→ INSTRUCTIONS FOR THE TASK
An exact copy of every record is needed, with the pictures left out.
===== PROVIDED ENTRIES =====
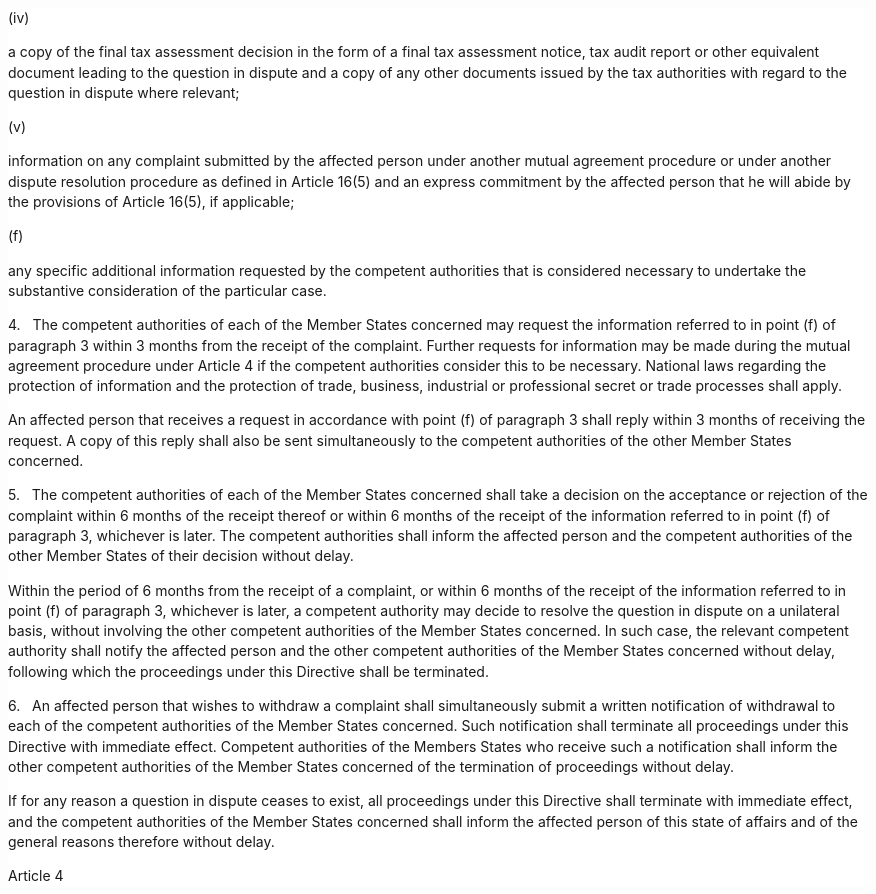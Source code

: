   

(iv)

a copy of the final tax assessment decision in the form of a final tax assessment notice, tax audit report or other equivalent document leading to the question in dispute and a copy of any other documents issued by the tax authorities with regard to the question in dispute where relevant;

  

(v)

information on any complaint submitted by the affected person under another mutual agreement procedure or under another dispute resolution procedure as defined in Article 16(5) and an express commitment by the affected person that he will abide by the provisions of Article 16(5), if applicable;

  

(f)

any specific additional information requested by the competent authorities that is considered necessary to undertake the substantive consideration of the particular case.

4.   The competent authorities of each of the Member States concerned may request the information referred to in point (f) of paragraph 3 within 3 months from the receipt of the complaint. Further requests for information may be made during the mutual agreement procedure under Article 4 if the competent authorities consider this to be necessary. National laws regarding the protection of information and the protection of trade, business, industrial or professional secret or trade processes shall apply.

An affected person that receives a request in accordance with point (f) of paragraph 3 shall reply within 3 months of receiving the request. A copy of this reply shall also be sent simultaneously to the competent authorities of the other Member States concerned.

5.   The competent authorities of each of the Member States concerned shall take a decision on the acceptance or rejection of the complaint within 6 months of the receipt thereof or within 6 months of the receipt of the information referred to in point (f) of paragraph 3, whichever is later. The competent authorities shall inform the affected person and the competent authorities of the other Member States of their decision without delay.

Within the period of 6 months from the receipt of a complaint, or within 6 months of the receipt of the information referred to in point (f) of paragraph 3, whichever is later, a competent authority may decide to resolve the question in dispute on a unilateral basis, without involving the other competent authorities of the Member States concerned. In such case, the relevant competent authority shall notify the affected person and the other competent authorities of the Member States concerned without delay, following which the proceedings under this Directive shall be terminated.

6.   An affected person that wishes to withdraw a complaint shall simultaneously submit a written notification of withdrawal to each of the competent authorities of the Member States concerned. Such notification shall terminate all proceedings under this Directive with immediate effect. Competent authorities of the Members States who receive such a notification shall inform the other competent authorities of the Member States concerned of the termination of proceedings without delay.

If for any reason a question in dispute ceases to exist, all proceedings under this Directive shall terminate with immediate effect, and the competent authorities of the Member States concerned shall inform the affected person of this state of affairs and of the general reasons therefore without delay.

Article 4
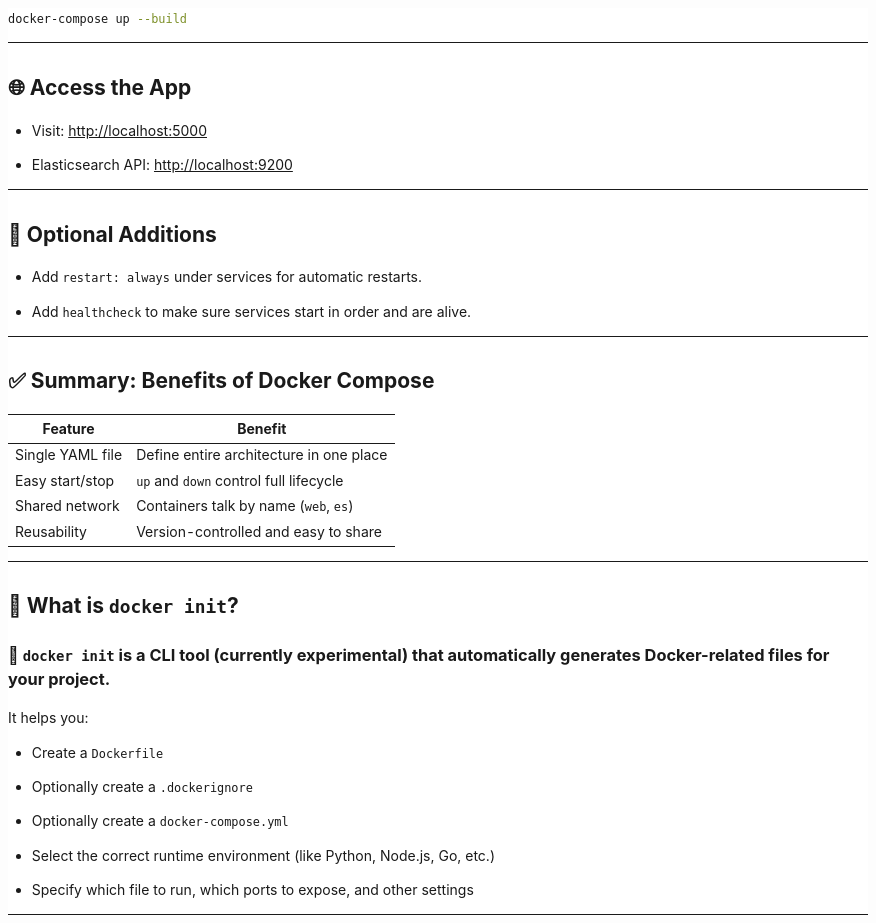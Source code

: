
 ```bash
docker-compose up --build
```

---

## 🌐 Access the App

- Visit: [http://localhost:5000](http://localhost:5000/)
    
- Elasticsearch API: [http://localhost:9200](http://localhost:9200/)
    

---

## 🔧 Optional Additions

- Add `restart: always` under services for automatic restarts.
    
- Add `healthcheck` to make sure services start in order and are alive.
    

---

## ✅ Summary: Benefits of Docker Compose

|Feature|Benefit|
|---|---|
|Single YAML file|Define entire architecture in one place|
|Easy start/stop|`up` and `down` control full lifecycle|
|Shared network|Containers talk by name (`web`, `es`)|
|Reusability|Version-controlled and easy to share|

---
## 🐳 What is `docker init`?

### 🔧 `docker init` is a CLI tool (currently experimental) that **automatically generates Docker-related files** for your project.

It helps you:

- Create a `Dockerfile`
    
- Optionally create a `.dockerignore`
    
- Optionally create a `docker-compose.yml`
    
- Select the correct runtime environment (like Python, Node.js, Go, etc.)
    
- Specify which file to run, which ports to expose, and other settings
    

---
=====
→ RESPONSE
Source code

:   

(iv)

a copy of the final tax assessment decision in the form of a final tax assessment notice, tax audit report or other equivalent document leading to the question in dispute and a copy of any other documents issued by the tax authorities with regard to the question in dispute where relevant;

  

(v)

information on any complaint submitted by the affected person under another mutual agreement procedure or under another dispute resolution procedure as defined in Article 16(5) and an express commitment by the affected person that he will abide by the provisions of Article 16(5), if applicable;

  

(f)

any specific additional information requested by the competent authorities that is considered necessary to undertake the substantive consideration of the particular case.

4.   The competent authorities of each of the Member States concerned may request the information referred to in point (f) of paragraph 3 within 3 months from the receipt of the complaint. Further requests for information may be made during the mutual agreement procedure under Article 4 if the competent authorities consider this to be necessary. National laws regarding the protection of information and the protection of trade, business, industrial or professional secret or trade processes shall apply.

An affected person that receives a request in accordance with point (f) of paragraph 3 shall reply within 3 months of receiving the request. A copy of this reply shall also be sent simultaneously to the competent authorities of the other Member States concerned.

5.   The competent authorities of each of the Member States concerned shall take a decision on the acceptance or rejection of the complaint within 6 months of the receipt thereof or within 6 months of the receipt of the information referred to in point (f) of paragraph 3, whichever is later. The competent authorities shall inform the affected person and the competent authorities of the other Member States of their decision without delay.

Within the period of 6 months from the receipt of a complaint, or within 6 months of the receipt of the information referred to in point (f) of paragraph 3, whichever is later, a competent authority may decide to resolve the question in dispute on a unilateral basis, without involving the other competent authorities of the Member States concerned. In such case, the relevant competent authority shall notify the affected person and the other competent authorities of the Member States concerned without delay, following which the proceedings under this Directive shall be terminated.

6.   An affected person that wishes to withdraw a complaint shall simultaneously submit a written notification of withdrawal to each of the competent authorities of the Member States concerned. Such notification shall terminate all proceedings under this Directive with immediate effect. Competent authorities of the Members States who receive such a notification shall inform the other competent authorities of the Member States concerned of the termination of proceedings without delay.

If for any reason a question in dispute ceases to exist, all proceedings under this Directive shall terminate with immediate effect, and the competent authorities of the Member States concerned shall inform the affected person of this state of affairs and of the general reasons therefore without delay.

Article 4
Source code

:
 ```bash
docker-compose up --build
```

---

## 🌐 Access the App

- Visit: [http://localhost:5000](http://localhost:5000/)
    
- Elasticsearch API: [http://localhost:9200](http://localhost:9200/)
    

---

## 🔧 Optional Additions

- Add `restart: always` under services for automatic restarts.
    
- Add `healthcheck` to make sure services start in order and are alive.
    

---

## ✅ Summary: Benefits of Docker Compose

|Feature|Benefit|
|---|---|
|Single YAML file|Define entire architecture in one place|
|Easy start/stop|`up` and `down` control full lifecycle|
|Shared network|Containers talk by name (`web`, `es`)|
|Reusability|Version-controlled and easy to share|

---
## 🐳 What is `docker init`?

### 🔧 `docker init` is a CLI tool (currently experimental) that **automatically generates Docker-related files** for your project.

It helps you:

- Create a `Dockerfile`
    
- Optionally create a `.dockerignore`
    
- Optionally create a `docker-compose.yml`
    
- Select the correct runtime environment (like Python, Node.js, Go, etc.)
    
- Specify which file to run, which ports to expose, and other settings
    

---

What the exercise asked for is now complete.